Galanin is a potent inhibitor of glucagon-like peptide-1 secretion from rat ileum.

Abstract

The insulinotropic glucagon-like peptide 1 (GLP-1) originates from the lower intestines. Surprisingly, food ingestion induces a rapid increase of GLP-1 plasma levels. Therefore, a complex regulation for postprandial GLP-1 secretion must exist, which cannot be solely explained by direct contact of nutrients in the gut lumen with the GLP-1-releasing L cells. This was addressed in the present study utilizing an isolated vascularly perfused rat ileum preparation. Cholinergic (methacholine) as well as peptidergic stimulation by glucose-dependent insulin-releasing polypeptide (synonym: gastric inhibitory polypeptide) (GIP) strongly enhanced GLP-1 secretion from the rat ileum.

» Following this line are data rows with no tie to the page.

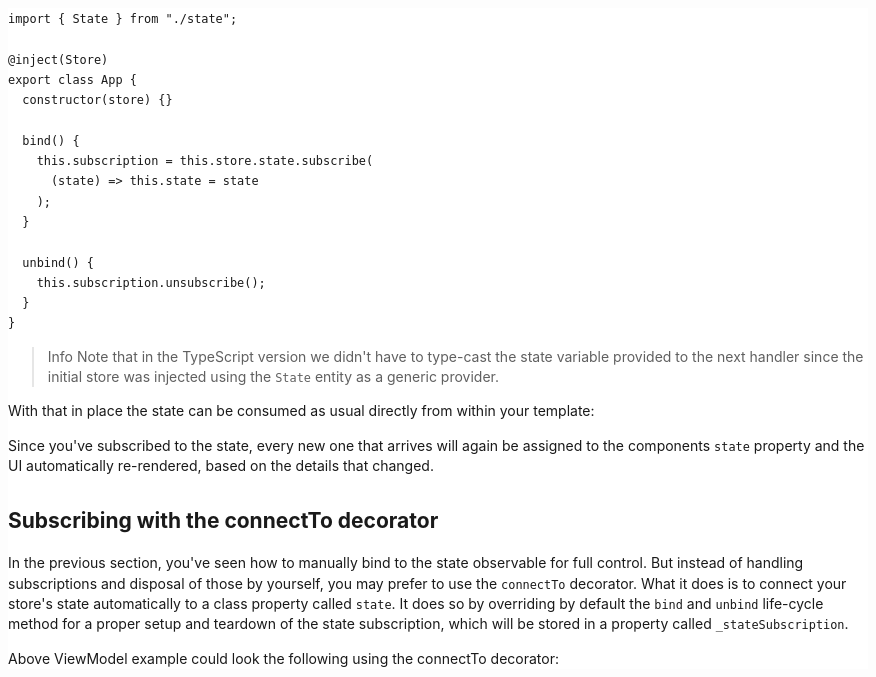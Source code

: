     import { State } from "./state";

    @inject(Store)
    export class App {
      constructor(store) {}

      bind() {
        this.subscription = this.store.state.subscribe(
          (state) => this.state = state
        );
      }

      unbind() {
        this.subscription.unsubscribe();
      }
    }
  </source-code>
</code-listing>

> Info
> Note that in the TypeScript version we didn't have to type-cast the state variable provided to the next handler since the initial store was injected using the `State` entity as a generic provider.

With that in place the state can be consumed as usual directly from within your template:

<code-listing heading="Subscribing to the state property">
  <source-code lang="HTML">

  <template>
    <h1>Frameworks</h1>

    <ul>
      <li repeat.for="framework of state.frameworks">${framework}</li>
    </ul>
  </template>
  </source-code>
</code-listing>

Since you've subscribed to the state, every new one that arrives will again be assigned to the components `state` property and the UI automatically re-rendered, based on the details that changed.

## Subscribing with the connectTo decorator

In the previous section, you've seen how to manually bind to the state observable for full control.
But instead of handling subscriptions and disposal of those by yourself, you may prefer to use the `connectTo` decorator.
What it does is to connect your store's state automatically to a class property called `state`. It does so by overriding by default the
`bind` and `unbind` life-cycle method for a proper setup and teardown of the state subscription, which will be stored in a property called `_stateSubscription`.

Above ViewModel example could look the following using the connectTo decorator:

<code-listing heading="Using the connectTo decorator">
  <source-code lang="TypeScript">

The stimulation of GLP-1 secretion by methacholine was abolished by addition of atropine and partly reduced by galanin. Galanin dose-dependently antagonized the stimulatory effect of GIP on GLP-1 release. Atropine was without effect. Furthermore, employing double immunohistochemistry labeling techniques galanin-immunoreactive nerves were detected in the vicinity of GLP-1-immunostained cells. Our data indicate that stimulatory and inhibitory mediators regulate GLP-1 secretion and that galanin is a likely inhibitor.